• [WHAT YOU NEED TO DO] Each line from the first line of the entries through the line holding "### FEATURES" is to be restated word for word; nothing else, and no picture, belongs in the answer.

· · · · · · ·

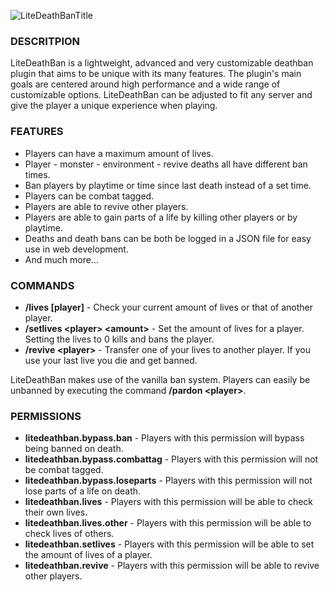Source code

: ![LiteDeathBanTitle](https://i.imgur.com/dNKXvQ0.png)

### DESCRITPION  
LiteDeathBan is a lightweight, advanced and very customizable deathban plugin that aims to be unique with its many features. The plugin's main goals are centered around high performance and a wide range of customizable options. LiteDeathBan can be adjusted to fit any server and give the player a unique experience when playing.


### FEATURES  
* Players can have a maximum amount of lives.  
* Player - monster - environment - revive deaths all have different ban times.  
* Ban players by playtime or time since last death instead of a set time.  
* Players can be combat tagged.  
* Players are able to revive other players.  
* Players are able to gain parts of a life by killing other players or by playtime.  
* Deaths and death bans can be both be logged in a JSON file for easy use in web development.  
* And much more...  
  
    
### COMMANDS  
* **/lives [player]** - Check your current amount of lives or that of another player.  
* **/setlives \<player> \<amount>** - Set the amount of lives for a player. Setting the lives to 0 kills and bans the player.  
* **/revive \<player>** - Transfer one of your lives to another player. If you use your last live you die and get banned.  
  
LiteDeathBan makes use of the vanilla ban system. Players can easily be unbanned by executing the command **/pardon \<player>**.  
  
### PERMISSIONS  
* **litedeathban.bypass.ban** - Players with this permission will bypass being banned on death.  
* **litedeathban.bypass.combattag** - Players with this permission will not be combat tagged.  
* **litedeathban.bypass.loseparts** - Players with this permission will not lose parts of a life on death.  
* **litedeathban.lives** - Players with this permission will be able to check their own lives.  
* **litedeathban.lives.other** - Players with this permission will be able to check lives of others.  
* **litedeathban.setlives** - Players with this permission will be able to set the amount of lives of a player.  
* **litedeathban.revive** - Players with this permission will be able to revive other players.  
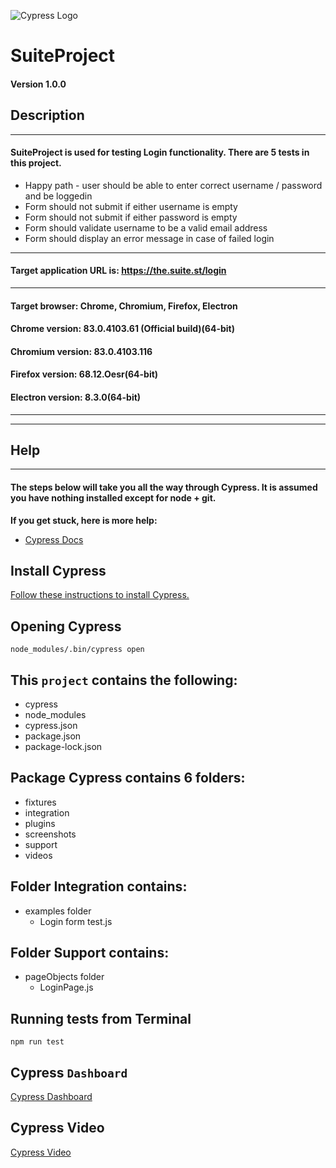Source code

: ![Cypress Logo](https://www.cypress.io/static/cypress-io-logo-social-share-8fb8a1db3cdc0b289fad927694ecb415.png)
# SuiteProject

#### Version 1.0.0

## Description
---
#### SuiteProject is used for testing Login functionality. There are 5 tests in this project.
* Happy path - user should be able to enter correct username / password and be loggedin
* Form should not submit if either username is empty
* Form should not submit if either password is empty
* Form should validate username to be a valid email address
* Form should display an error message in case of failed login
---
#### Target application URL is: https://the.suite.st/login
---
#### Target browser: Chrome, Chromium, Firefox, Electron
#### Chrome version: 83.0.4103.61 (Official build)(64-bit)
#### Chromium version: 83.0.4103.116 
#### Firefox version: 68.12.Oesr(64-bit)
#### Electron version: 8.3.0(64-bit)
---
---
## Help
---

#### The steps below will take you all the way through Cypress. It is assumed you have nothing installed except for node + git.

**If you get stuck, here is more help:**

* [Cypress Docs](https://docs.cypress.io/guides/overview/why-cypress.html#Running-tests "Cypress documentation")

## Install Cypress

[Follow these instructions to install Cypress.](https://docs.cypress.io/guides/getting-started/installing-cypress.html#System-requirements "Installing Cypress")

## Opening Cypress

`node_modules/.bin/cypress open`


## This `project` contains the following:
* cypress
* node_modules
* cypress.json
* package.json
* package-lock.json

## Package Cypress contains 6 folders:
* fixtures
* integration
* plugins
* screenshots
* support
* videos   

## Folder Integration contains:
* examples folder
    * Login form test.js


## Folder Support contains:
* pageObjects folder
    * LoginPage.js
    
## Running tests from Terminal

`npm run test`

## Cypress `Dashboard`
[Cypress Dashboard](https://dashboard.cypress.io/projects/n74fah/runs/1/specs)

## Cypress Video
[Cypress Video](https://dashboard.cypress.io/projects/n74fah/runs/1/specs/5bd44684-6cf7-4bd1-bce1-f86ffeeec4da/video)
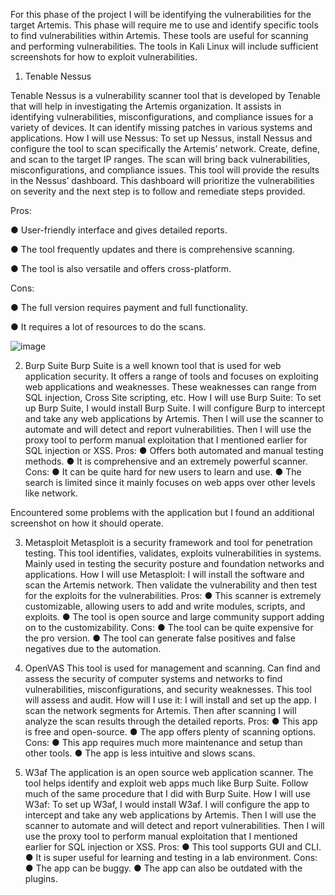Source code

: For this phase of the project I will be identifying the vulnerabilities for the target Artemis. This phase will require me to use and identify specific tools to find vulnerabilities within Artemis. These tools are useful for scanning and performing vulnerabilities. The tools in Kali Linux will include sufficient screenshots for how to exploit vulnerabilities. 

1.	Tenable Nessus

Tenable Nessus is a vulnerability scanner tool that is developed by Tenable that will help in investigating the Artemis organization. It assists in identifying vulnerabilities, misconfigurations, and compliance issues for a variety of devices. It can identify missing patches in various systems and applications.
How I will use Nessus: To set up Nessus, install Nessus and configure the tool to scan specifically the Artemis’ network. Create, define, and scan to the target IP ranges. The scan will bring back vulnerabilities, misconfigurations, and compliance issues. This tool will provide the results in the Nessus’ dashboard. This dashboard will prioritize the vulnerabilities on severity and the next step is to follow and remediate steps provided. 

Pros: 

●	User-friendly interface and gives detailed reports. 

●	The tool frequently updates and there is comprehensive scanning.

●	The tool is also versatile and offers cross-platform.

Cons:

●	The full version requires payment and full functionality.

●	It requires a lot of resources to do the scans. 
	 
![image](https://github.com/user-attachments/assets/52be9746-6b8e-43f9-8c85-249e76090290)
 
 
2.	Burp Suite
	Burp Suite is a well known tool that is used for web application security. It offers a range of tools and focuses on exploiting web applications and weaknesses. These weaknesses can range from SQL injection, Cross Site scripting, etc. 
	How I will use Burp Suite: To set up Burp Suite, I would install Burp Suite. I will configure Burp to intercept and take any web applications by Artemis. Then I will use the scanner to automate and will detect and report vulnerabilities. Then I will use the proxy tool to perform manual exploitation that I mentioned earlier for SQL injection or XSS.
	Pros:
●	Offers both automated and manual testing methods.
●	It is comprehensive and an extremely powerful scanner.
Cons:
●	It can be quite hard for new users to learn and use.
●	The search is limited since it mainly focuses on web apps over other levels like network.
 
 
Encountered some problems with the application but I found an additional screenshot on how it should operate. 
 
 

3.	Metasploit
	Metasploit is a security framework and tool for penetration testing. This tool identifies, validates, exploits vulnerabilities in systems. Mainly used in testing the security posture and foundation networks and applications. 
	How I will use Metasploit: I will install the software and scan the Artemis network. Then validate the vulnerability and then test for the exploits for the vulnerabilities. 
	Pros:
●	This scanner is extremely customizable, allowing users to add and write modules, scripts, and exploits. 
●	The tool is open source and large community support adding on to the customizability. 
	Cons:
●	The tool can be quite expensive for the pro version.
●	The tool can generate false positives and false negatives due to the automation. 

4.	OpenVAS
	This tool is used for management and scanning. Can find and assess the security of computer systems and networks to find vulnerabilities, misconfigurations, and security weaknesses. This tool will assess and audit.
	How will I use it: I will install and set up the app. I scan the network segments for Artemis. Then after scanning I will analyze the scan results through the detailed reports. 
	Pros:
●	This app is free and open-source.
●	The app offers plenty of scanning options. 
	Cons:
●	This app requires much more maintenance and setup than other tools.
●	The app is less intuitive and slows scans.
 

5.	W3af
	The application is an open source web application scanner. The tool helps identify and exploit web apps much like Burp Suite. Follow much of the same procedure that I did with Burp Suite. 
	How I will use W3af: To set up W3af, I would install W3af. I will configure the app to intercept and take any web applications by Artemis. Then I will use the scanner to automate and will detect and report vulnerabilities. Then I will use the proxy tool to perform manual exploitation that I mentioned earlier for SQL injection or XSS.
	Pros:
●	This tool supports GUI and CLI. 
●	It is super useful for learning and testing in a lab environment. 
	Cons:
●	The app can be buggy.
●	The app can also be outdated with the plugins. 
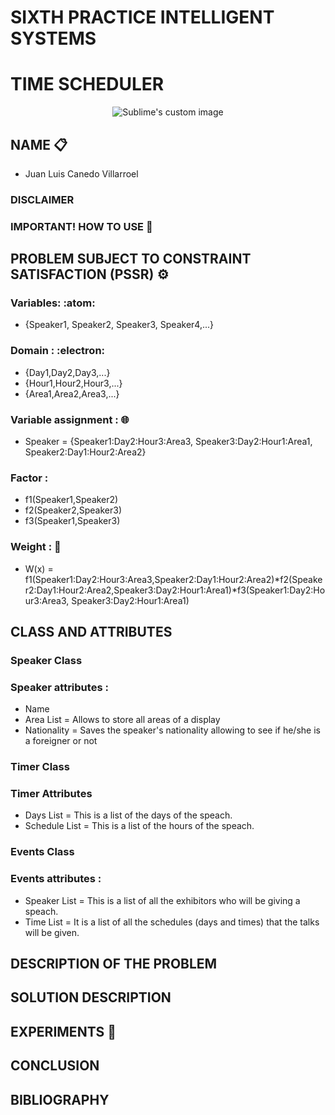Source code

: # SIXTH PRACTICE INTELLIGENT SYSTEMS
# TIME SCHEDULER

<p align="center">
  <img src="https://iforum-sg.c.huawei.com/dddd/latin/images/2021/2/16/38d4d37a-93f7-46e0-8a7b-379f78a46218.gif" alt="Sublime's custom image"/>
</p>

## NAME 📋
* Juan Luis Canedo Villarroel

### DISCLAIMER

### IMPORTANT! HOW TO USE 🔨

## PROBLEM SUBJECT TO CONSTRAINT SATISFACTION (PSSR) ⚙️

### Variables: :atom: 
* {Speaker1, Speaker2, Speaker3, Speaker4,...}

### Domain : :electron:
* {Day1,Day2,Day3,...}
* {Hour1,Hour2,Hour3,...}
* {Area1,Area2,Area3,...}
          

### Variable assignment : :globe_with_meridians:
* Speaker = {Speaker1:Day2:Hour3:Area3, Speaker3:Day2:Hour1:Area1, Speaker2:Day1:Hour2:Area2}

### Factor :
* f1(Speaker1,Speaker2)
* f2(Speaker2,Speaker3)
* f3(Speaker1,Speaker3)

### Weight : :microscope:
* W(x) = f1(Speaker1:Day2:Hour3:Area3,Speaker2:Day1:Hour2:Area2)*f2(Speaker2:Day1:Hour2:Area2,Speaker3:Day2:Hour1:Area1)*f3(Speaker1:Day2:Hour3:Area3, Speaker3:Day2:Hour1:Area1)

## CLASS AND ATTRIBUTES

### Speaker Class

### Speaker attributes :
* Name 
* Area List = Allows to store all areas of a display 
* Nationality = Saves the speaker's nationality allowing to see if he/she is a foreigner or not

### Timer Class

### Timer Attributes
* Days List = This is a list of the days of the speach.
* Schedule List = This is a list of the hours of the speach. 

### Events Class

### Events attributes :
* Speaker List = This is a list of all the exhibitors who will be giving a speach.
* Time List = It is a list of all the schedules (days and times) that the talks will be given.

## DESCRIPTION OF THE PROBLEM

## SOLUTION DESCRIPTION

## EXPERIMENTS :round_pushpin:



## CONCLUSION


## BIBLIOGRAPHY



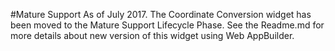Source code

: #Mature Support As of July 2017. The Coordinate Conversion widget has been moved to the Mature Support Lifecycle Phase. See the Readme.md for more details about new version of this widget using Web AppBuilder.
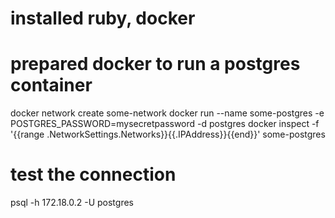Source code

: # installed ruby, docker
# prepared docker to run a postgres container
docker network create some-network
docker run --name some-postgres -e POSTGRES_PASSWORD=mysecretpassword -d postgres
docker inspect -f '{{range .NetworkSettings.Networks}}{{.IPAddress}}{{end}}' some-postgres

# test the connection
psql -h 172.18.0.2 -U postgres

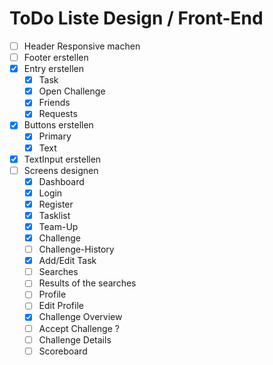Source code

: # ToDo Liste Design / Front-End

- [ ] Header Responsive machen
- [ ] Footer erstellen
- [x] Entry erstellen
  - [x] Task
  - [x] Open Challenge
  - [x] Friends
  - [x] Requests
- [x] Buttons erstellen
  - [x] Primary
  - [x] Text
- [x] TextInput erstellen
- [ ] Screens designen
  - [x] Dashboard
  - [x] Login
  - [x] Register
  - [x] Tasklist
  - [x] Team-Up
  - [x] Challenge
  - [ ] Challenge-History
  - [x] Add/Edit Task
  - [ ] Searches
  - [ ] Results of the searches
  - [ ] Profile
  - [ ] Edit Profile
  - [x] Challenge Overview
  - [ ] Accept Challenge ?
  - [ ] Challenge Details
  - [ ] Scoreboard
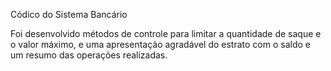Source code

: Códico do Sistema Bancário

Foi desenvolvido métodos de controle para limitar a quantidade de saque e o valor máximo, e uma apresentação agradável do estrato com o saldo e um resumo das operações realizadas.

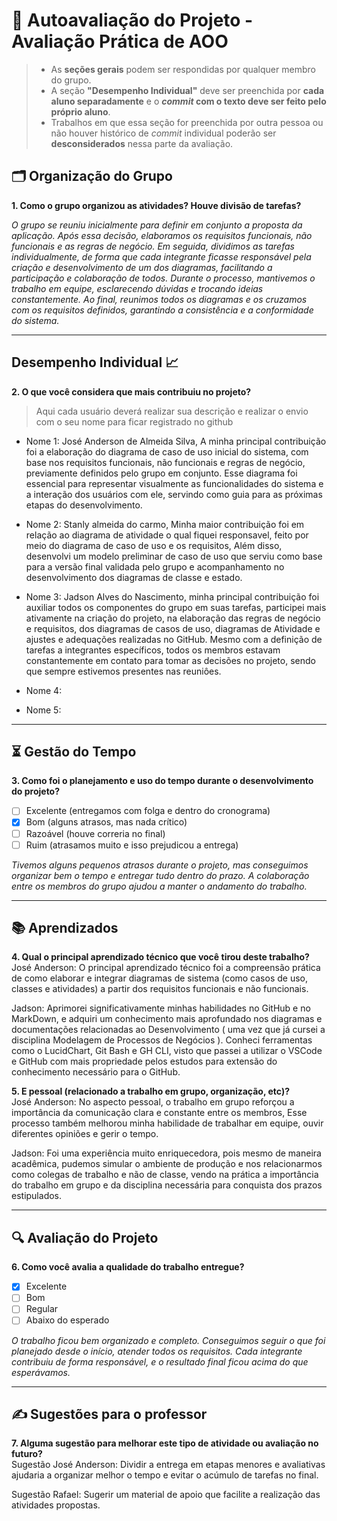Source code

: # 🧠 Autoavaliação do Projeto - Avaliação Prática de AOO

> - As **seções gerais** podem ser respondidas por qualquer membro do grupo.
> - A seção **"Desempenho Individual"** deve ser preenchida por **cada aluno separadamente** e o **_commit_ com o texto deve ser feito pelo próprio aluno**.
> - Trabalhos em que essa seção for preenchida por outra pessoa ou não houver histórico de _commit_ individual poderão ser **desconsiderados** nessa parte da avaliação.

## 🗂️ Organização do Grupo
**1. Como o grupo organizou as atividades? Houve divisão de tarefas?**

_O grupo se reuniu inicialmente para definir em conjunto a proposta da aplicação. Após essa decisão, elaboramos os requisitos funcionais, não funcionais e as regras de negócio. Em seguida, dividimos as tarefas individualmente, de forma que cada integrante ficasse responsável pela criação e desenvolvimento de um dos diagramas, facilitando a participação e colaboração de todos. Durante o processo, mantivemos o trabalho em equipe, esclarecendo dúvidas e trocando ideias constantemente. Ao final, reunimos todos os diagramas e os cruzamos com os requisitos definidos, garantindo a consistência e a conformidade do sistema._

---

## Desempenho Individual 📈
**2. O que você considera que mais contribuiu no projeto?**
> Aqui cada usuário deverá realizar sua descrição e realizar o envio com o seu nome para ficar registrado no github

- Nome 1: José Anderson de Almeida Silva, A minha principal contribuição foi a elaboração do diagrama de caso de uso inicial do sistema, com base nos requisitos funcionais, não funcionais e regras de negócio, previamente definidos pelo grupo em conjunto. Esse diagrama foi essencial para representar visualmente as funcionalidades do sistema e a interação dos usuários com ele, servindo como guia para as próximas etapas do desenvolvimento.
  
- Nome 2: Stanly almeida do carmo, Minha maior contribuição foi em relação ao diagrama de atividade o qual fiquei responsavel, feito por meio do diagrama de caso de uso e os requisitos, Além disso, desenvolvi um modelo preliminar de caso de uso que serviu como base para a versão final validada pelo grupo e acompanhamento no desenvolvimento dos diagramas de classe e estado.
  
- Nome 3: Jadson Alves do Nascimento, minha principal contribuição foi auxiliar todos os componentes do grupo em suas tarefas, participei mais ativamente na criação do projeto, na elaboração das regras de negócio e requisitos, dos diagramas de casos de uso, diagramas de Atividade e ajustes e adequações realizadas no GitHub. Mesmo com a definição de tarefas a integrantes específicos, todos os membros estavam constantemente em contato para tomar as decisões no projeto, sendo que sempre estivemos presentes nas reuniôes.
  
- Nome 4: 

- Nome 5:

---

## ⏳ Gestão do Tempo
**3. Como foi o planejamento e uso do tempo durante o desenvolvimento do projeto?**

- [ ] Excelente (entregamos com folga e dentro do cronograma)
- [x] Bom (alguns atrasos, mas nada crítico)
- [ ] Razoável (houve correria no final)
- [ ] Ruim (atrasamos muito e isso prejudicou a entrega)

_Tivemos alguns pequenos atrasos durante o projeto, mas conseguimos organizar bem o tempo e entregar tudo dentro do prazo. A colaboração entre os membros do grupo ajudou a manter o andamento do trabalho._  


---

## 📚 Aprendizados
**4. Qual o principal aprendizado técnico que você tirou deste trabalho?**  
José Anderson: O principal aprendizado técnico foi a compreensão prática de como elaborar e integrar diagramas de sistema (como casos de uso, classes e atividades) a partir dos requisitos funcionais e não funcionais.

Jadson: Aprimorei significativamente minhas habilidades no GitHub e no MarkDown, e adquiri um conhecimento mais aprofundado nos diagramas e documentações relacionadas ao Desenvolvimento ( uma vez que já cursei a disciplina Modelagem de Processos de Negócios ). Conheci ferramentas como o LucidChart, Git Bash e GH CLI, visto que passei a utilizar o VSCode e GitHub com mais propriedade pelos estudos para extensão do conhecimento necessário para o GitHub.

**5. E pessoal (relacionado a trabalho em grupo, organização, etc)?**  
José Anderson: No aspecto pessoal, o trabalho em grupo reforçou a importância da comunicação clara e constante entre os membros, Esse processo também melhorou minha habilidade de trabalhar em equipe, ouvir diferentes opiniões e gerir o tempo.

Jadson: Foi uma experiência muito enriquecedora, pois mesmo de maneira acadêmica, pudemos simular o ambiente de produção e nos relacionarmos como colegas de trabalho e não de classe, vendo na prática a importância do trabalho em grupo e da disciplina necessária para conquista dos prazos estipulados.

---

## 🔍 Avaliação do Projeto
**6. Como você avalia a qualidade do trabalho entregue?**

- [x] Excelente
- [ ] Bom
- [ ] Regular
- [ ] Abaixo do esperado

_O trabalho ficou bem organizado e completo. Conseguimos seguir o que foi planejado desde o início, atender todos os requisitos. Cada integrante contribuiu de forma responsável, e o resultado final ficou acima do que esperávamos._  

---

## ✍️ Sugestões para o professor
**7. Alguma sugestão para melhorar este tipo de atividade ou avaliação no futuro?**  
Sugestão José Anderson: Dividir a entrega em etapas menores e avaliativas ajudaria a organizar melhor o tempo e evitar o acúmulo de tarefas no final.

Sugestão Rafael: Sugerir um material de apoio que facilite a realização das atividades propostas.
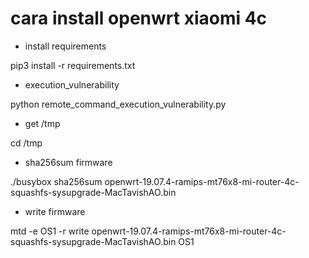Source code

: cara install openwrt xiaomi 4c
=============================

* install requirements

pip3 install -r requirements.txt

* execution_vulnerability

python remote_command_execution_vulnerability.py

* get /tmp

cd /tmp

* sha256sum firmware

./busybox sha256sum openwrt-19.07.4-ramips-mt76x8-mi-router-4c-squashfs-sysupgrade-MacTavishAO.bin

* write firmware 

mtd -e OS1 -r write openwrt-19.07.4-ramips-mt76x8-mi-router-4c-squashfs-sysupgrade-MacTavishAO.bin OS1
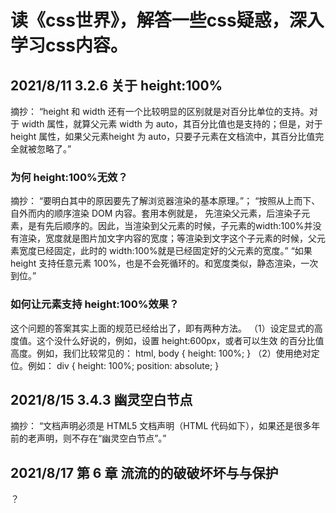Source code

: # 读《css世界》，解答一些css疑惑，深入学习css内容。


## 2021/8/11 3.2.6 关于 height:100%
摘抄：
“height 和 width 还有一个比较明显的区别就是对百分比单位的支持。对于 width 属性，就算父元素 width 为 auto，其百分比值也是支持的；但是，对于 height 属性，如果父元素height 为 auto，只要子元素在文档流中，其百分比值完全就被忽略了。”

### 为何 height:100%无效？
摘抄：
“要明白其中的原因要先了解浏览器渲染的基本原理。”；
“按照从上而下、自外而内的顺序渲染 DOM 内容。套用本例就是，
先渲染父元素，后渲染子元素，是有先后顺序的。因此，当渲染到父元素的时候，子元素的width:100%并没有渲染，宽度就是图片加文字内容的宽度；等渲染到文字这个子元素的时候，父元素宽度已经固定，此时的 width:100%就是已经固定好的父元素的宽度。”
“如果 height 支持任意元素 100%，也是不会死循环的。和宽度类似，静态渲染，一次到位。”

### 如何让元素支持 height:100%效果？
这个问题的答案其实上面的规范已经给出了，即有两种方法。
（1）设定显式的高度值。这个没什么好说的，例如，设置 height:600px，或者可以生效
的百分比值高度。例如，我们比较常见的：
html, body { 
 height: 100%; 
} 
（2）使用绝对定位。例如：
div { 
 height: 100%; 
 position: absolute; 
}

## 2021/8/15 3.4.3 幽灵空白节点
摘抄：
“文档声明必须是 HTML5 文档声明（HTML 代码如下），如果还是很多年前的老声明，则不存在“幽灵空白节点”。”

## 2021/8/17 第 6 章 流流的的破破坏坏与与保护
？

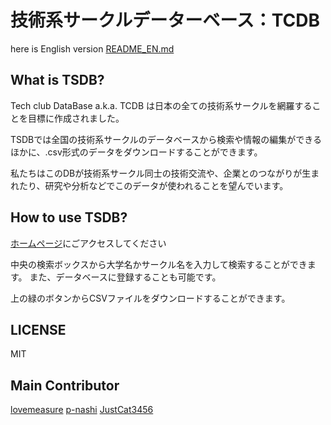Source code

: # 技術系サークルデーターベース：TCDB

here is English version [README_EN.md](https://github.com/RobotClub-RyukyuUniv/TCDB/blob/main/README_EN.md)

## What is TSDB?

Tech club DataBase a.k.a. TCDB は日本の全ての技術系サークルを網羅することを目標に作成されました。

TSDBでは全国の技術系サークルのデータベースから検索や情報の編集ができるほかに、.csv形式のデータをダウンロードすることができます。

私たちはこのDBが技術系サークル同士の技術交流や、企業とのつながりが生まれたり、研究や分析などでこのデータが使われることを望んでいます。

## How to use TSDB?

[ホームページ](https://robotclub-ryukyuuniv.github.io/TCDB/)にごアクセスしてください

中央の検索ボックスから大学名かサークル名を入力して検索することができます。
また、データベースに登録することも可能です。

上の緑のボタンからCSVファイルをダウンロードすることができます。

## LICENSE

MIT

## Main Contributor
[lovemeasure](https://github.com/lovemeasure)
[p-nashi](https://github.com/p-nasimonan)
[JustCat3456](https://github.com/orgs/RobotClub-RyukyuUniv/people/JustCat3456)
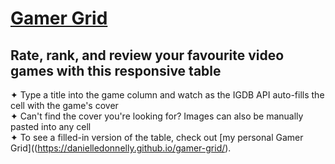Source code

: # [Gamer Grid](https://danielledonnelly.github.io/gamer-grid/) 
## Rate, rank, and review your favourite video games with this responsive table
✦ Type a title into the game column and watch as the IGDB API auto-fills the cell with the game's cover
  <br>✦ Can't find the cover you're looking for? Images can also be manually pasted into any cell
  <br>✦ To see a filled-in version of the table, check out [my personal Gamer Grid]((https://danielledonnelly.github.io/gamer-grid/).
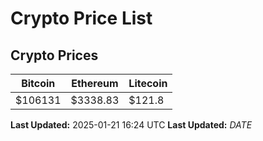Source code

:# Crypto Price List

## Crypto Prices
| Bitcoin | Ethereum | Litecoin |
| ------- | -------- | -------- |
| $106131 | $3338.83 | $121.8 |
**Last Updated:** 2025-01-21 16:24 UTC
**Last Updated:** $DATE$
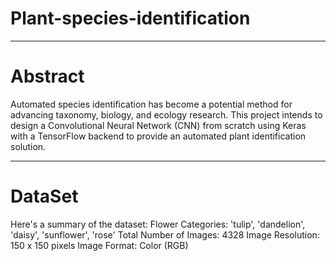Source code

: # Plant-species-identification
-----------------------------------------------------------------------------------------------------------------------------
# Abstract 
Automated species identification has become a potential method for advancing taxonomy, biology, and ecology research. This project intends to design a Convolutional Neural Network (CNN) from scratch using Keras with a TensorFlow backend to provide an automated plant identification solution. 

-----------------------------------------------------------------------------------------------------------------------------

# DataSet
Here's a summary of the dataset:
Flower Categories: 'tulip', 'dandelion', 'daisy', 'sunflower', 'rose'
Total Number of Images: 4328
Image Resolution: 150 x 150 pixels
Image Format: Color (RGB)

· · · · · · ·

• [RESPONSE TO THE TASK]
Source code

: ![LiteDeathBanTitle](https://i.imgur.com/dNKXvQ0.png)

### DESCRITPION  
LiteDeathBan is a lightweight, advanced and very customizable deathban plugin that aims to be unique with its many features. The plugin's main goals are centered around high performance and a wide range of customizable options. LiteDeathBan can be adjusted to fit any server and give the player a unique experience when playing.


### FEATURES  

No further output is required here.